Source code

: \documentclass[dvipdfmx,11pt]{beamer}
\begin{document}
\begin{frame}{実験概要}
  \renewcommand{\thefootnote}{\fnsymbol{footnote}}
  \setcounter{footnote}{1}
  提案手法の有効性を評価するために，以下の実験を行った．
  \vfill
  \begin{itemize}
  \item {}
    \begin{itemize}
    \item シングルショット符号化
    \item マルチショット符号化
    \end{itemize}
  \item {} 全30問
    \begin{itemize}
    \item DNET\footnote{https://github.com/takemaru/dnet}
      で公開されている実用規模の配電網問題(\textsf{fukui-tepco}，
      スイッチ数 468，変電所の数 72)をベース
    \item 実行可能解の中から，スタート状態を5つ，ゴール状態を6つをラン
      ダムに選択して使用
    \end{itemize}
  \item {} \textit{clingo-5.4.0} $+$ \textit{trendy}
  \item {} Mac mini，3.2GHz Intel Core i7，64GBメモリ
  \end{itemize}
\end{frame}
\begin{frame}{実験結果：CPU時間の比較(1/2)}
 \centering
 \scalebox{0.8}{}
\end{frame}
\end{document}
========================================================================
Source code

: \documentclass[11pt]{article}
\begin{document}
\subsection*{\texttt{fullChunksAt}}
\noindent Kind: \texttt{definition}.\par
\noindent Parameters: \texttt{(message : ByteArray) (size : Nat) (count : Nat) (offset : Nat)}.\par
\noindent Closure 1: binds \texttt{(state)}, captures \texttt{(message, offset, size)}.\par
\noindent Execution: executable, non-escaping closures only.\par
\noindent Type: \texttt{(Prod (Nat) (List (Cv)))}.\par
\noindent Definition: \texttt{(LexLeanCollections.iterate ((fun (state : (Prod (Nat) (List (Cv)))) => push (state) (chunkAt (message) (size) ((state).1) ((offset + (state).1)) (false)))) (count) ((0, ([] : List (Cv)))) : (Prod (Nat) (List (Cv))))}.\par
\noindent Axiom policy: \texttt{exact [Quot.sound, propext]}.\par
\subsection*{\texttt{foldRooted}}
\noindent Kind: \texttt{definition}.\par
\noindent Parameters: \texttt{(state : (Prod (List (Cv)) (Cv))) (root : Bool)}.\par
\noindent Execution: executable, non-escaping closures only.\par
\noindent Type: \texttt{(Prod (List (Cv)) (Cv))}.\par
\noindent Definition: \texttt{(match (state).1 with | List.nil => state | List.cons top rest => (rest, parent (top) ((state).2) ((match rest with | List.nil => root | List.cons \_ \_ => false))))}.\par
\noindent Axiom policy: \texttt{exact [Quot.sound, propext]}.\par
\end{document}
========================================================================
● **TASK DESCRIPTION**:
Set aside each line above that includes the string "Parameters" and report it.

● **RESPONSE BOX**:
\noindent Parameters: \texttt{(message : ByteArray) (size : Nat) (count : Nat) (offset : Nat)}.\par
\noindent Parameters: \texttt{(state : (Prod (List (Cv)) (Cv))) (root : Bool)}.\par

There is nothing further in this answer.